Brian Barry-Murphy (born 27 July 1978) is an Irish professional football manager and former player who played as a defensive midfielder in the Football League.

He began his career at his hometown club Cork City. In 1999, he moved to English club Preston North End, but began to establish himself in league football with loan spells at Southend United and Hartlepool United. He would go on to play for Sheffield Wednesday, and Bury before signing for local rivals Rochdale in 2010.
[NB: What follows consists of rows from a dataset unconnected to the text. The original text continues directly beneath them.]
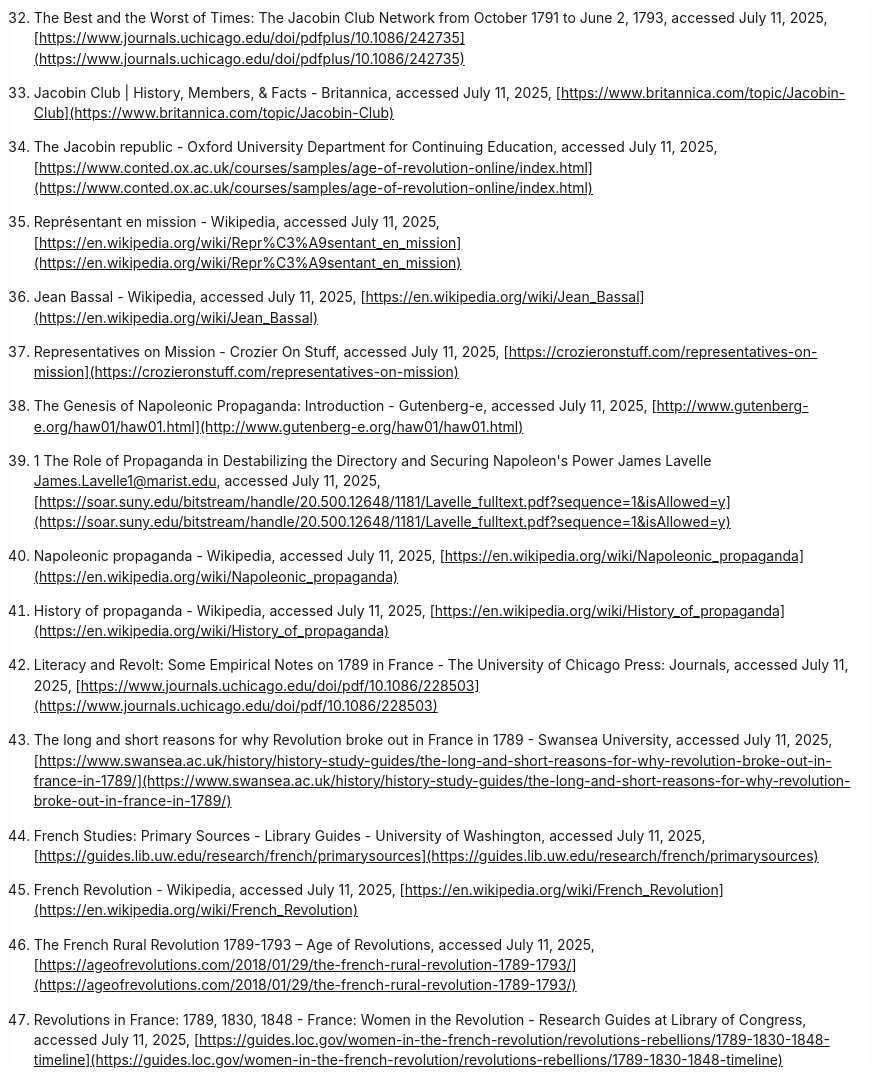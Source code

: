 32. The Best and the Worst of Times: The Jacobin Club Network from October 1791 to June 2, 1793, accessed July 11, 2025, [https://www.journals.uchicago.edu/doi/pdfplus/10.1086/242735](https://www.journals.uchicago.edu/doi/pdfplus/10.1086/242735)
    
33. Jacobin Club | History, Members, & Facts - Britannica, accessed July 11, 2025, [https://www.britannica.com/topic/Jacobin-Club](https://www.britannica.com/topic/Jacobin-Club)
    
34. The Jacobin republic - Oxford University Department for Continuing Education, accessed July 11, 2025, [https://www.conted.ox.ac.uk/courses/samples/age-of-revolution-online/index.html](https://www.conted.ox.ac.uk/courses/samples/age-of-revolution-online/index.html)
    
35. Représentant en mission - Wikipedia, accessed July 11, 2025, [https://en.wikipedia.org/wiki/Repr%C3%A9sentant_en_mission](https://en.wikipedia.org/wiki/Repr%C3%A9sentant_en_mission)
    
36. Jean Bassal - Wikipedia, accessed July 11, 2025, [https://en.wikipedia.org/wiki/Jean_Bassal](https://en.wikipedia.org/wiki/Jean_Bassal)
    
37. Representatives on Mission - Crozier On Stuff, accessed July 11, 2025, [https://crozieronstuff.com/representatives-on-mission](https://crozieronstuff.com/representatives-on-mission)
    
38. The Genesis of Napoleonic Propaganda: Introduction - Gutenberg-e, accessed July 11, 2025, [http://www.gutenberg-e.org/haw01/haw01.html](http://www.gutenberg-e.org/haw01/haw01.html)
    
39. 1 The Role of Propaganda in Destabilizing the Directory and Securing Napoleon's Power James Lavelle James.Lavelle1@marist.edu, accessed July 11, 2025, [https://soar.suny.edu/bitstream/handle/20.500.12648/1181/Lavelle_fulltext.pdf?sequence=1&isAllowed=y](https://soar.suny.edu/bitstream/handle/20.500.12648/1181/Lavelle_fulltext.pdf?sequence=1&isAllowed=y)
    
40. Napoleonic propaganda - Wikipedia, accessed July 11, 2025, [https://en.wikipedia.org/wiki/Napoleonic_propaganda](https://en.wikipedia.org/wiki/Napoleonic_propaganda)
    
41. History of propaganda - Wikipedia, accessed July 11, 2025, [https://en.wikipedia.org/wiki/History_of_propaganda](https://en.wikipedia.org/wiki/History_of_propaganda)
    
42. Literacy and Revolt: Some Empirical Notes on 1789 in France - The University of Chicago Press: Journals, accessed July 11, 2025, [https://www.journals.uchicago.edu/doi/pdf/10.1086/228503](https://www.journals.uchicago.edu/doi/pdf/10.1086/228503)
    
43. The long and short reasons for why Revolution broke out in France in 1789 - Swansea University, accessed July 11, 2025, [https://www.swansea.ac.uk/history/history-study-guides/the-long-and-short-reasons-for-why-revolution-broke-out-in-france-in-1789/](https://www.swansea.ac.uk/history/history-study-guides/the-long-and-short-reasons-for-why-revolution-broke-out-in-france-in-1789/)
    
44. French Studies: Primary Sources - Library Guides - University of Washington, accessed July 11, 2025, [https://guides.lib.uw.edu/research/french/primarysources](https://guides.lib.uw.edu/research/french/primarysources)
    
45. French Revolution - Wikipedia, accessed July 11, 2025, [https://en.wikipedia.org/wiki/French_Revolution](https://en.wikipedia.org/wiki/French_Revolution)
    
46. The French Rural Revolution 1789-1793 – Age of Revolutions, accessed July 11, 2025, [https://ageofrevolutions.com/2018/01/29/the-french-rural-revolution-1789-1793/](https://ageofrevolutions.com/2018/01/29/the-french-rural-revolution-1789-1793/)
    
47. Revolutions in France: 1789, 1830, 1848 - France: Women in the Revolution - Research Guides at Library of Congress, accessed July 11, 2025, [https://guides.loc.gov/women-in-the-french-revolution/revolutions-rebellions/1789-1830-1848-timeline](https://guides.loc.gov/women-in-the-french-revolution/revolutions-rebellions/1789-1830-1848-timeline)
Barry-Murphy has played internationally for the Republic of Ireland twice at under-21 level.

Early life
Barry-Murphy was born in Cork. His father, Jimmy, was a Gaelic footballer and hurler, and manager, who is widely considered to be one of the most iconic players in the history of Gaelic games.

Club career
Brian Barry-Murphy has previously played for Cork City, Preston North End and Sheffield Wednesday as well as representing the Republic of Ireland at Under 21 level. He also had loan spells at Southend United and Hartlepool United. It was at Southend in which he scored his first goal in English football in a game against Leyton Orient. He scored the 1,000th goal for Bury in Tier 4 of the English Football League in a 2–2 draw with Wrexham. This made them the first club to score 1,000 goals in all four tiers of the league.

Rochdale
On 16 June 2010 Barry-Murphy agreed terms with Rochdale and signed a four-year contract in July. He scored his first and only goal for Rochdale in a 3–1 defeat at MK Dons on 5 November 2011. Barry-Murphy was club's first team coach, as well as retaining his registration as the club's senior outfield player.

Managerial career
Barry-Murphy was appointed Rochdale's caretaker manager in March 2019 following the sacking of Keith Hill. In April 2019 he was appointed permanent manager on a two-year contract. On 30 June 2021, Barry-Murphy resigned from his position as manager.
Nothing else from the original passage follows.